TO DO
From the line containing "最舒适的生活，就是选择一处远" onward to the last line of the data below, copy each line exactly and add nothing.

Dataset entries
☆ ☆ ☆
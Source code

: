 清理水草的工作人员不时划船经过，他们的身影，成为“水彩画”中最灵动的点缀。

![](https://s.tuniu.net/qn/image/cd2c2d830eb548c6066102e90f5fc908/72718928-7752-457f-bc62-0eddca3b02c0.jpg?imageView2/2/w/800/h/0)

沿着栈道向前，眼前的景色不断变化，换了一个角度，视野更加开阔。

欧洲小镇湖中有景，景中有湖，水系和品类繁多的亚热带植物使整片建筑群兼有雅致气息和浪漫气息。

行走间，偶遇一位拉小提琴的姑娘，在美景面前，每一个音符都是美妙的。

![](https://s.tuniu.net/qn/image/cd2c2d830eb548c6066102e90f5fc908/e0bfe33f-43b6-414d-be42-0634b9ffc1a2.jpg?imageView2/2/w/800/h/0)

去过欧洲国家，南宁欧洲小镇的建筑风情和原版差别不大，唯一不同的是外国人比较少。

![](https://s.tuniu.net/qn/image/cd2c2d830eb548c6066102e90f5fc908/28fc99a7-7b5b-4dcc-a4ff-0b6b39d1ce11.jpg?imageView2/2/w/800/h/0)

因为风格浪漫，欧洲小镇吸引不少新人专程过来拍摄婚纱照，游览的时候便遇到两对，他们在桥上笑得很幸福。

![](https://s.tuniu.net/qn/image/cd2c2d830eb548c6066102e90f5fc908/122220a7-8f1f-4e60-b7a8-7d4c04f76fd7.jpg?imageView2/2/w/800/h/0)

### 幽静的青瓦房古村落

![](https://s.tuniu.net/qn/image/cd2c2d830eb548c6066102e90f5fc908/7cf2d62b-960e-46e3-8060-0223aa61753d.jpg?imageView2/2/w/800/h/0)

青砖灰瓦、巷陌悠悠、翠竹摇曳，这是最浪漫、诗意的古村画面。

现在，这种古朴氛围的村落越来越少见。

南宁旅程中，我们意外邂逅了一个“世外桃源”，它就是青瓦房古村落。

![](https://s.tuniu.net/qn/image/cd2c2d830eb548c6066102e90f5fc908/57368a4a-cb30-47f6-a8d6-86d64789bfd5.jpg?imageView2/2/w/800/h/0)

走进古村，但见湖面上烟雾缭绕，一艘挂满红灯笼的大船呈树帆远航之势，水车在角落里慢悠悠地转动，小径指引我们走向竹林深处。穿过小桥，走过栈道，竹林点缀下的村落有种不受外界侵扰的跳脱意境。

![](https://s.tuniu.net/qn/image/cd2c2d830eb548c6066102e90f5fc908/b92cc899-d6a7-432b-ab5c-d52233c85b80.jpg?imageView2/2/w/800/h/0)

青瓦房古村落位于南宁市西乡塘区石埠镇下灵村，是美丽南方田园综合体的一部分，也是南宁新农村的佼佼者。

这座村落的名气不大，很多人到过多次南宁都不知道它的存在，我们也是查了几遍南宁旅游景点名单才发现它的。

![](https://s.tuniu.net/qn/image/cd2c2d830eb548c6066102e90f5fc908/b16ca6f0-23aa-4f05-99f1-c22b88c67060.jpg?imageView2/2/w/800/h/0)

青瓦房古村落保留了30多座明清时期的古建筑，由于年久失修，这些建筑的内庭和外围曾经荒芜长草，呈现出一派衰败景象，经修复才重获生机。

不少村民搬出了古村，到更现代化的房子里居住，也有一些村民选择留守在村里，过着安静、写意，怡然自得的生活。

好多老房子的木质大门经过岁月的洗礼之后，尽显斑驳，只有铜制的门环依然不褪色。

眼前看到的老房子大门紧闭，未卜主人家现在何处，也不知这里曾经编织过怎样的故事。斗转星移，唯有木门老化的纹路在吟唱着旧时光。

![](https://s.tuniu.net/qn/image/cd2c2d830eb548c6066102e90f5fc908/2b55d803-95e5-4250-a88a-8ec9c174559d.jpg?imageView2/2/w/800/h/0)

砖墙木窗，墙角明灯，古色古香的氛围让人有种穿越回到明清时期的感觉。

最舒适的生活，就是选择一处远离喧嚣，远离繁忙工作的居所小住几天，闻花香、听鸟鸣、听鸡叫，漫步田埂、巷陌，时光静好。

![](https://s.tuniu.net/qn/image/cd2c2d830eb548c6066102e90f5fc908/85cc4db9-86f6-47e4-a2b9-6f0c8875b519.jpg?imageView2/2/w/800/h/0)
☆ ☆ ☆
SOLVED PROBLEM
最舒适的生活，就是选择一处远离喧嚣，远离繁忙工作的居所小住几天，闻花香、听鸟鸣、听鸡叫，漫步田埂、巷陌，时光静好。

![](https://s.tuniu.net/qn/image/cd2c2d830eb548c6066102e90f5fc908/85cc4db9-86f6-47e4-a2b9-6f0c8875b519.jpg?imageView2/2/w/800/h/0)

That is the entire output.